Corporate Formalities. An S-Corporation
follows the same state formalities as does a C-corporation (i.e.
filing Articles of Incorporation and paying state fees).
IRS Filings. The S-Corporation must
complete and file IRS Form 1120s to report its annual income to
the IRS each year.
General Shareholder Requirements. ALL
shareholders of the corporation must be U.S. Citizens or have
U.S. Residency Status. If, for any reason, shares are somehow
sold or transferred (even if by will, divorce, or other means)
to a shareholder who is a foreign national, the corporation will
lose its S-Corporation status and be treated as a C-Corporation.
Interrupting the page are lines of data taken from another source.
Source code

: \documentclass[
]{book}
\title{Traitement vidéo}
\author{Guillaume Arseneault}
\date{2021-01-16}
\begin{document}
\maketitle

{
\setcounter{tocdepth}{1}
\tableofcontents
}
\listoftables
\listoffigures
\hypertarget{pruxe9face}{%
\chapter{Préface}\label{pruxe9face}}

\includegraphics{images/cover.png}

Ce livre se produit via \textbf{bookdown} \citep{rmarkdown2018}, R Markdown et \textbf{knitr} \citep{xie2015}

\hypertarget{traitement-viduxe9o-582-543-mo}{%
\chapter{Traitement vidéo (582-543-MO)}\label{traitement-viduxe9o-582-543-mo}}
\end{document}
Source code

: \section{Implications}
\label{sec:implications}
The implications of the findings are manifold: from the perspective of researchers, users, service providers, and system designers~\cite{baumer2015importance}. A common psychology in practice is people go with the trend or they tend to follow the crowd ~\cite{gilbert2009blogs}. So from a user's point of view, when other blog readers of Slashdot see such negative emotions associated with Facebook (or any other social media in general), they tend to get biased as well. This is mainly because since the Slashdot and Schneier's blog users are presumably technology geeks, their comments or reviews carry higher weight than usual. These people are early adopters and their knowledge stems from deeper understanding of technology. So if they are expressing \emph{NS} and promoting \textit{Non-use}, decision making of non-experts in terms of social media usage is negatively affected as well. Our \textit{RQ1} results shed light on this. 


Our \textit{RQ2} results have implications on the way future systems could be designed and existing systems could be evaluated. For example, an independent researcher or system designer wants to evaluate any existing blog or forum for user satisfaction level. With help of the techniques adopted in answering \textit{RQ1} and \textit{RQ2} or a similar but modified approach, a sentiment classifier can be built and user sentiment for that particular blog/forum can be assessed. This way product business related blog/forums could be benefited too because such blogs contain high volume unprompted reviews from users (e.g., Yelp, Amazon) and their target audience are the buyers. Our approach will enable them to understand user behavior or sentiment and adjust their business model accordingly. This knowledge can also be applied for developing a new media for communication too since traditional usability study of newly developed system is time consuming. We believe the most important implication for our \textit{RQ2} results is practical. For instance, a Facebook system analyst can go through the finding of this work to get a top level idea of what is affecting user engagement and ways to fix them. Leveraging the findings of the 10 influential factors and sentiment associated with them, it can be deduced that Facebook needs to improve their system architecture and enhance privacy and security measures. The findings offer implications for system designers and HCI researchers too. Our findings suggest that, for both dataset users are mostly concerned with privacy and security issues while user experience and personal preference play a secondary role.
Who Should Elect S-Corporation Status?
Owners who want the limited liability of a corporation and the
"pass-through" tax-treatment of a partnership will often make
the S-Corporation election. In most cases, corporations that
would benefit from S-Corporation status are those who plan on
distributing the majority of earnings to its shareholders in the
year those earnings are realized.
Corporations who plan on retaining earnings for future
investments in future tax years often choose the C-Corporation
because, under the S-Corporation, earnings will be taxed as if
they were distributed to shareholders regardless of whether a
distribution actually occurred or whether the corporation
retained the earnings for future investment.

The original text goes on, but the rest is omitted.